> [TASK DIRECTIONS]:
Using the data below, repeat all of it precisely.

> [RECORDS FOR THIS EXERCISE]:
○ ○ ○ ○ ○ ○ ○
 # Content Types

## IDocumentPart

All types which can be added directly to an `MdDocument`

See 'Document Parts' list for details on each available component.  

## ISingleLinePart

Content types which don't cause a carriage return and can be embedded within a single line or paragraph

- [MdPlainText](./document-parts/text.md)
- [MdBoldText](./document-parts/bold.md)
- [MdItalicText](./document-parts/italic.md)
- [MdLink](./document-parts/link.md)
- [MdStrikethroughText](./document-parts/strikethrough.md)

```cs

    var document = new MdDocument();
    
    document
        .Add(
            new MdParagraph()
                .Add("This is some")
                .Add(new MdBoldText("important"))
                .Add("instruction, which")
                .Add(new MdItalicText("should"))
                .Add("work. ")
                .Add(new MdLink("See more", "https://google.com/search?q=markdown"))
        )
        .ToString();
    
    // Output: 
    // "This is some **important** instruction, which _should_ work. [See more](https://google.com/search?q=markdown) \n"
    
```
○ ○ ○ ○ ○ ○ ○
> [ANSWER TO THE EXERCISE]:
 # Content Types

## IDocumentPart

All types which can be added directly to an `MdDocument`

See 'Document Parts' list for details on each available component.  

## ISingleLinePart

Content types which don't cause a carriage return and can be embedded within a single line or paragraph

- [MdPlainText](./document-parts/text.md)
- [MdBoldText](./document-parts/bold.md)
- [MdItalicText](./document-parts/italic.md)
- [MdLink](./document-parts/link.md)
- [MdStrikethroughText](./document-parts/strikethrough.md)

```cs

    var document = new MdDocument();
    
    document
        .Add(
            new MdParagraph()
                .Add("This is some")
                .Add(new MdBoldText("important"))
                .Add("instruction, which")
                .Add(new MdItalicText("should"))
                .Add("work. ")
                .Add(new MdLink("See more", "https://google.com/search?q=markdown"))
        )
        .ToString();
    
    // Output: 
    // "This is some **important** instruction, which _should_ work. [See more](https://google.com/search?q=markdown) \n"
    
```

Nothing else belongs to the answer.